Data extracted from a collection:
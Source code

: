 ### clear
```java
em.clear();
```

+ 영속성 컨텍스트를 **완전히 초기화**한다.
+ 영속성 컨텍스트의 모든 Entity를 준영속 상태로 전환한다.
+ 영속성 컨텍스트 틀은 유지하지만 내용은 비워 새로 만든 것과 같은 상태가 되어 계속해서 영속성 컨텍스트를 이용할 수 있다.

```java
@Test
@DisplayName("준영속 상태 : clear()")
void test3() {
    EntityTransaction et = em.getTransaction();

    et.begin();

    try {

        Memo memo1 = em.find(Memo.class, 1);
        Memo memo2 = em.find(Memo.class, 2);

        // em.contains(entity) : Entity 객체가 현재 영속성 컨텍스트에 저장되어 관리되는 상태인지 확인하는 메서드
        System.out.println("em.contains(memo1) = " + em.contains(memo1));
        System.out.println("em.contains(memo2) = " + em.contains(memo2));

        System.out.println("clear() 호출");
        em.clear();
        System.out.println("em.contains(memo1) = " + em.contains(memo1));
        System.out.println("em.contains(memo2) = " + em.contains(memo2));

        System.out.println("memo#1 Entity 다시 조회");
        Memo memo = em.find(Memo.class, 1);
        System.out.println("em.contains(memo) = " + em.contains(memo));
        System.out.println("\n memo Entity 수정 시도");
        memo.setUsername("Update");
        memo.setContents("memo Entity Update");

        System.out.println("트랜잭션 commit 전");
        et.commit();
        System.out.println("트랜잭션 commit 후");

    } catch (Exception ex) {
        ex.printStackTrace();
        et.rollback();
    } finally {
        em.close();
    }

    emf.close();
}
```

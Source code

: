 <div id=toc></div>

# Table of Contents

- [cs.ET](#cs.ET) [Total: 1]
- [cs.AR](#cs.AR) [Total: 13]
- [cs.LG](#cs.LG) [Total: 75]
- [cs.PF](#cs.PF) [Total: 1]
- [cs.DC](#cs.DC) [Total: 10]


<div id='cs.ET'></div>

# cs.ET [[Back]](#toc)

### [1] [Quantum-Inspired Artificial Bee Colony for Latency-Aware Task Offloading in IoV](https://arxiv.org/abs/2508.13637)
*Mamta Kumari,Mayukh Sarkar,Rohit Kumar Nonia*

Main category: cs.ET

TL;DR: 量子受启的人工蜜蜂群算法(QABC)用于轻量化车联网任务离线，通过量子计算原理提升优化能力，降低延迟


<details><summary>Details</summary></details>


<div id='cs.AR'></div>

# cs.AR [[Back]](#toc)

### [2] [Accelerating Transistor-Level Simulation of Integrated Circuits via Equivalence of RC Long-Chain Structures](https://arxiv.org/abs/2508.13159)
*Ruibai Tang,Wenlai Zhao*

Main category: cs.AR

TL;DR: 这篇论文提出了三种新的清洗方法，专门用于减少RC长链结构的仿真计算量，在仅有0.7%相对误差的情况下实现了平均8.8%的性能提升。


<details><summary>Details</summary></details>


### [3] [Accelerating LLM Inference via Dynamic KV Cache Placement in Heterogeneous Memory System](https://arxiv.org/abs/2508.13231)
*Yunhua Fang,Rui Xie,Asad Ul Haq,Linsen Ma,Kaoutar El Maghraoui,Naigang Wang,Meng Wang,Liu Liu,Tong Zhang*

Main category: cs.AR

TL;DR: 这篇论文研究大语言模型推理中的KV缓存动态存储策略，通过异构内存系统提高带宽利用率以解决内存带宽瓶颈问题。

-- Action item --
Search the entries above for lines containing the word "class", and copy each one.

-- Output for this exercise --
        Memo memo1 = em.find(Memo.class, 1);
        Memo memo2 = em.find(Memo.class, 2);
        Memo memo = em.find(Memo.class, 1);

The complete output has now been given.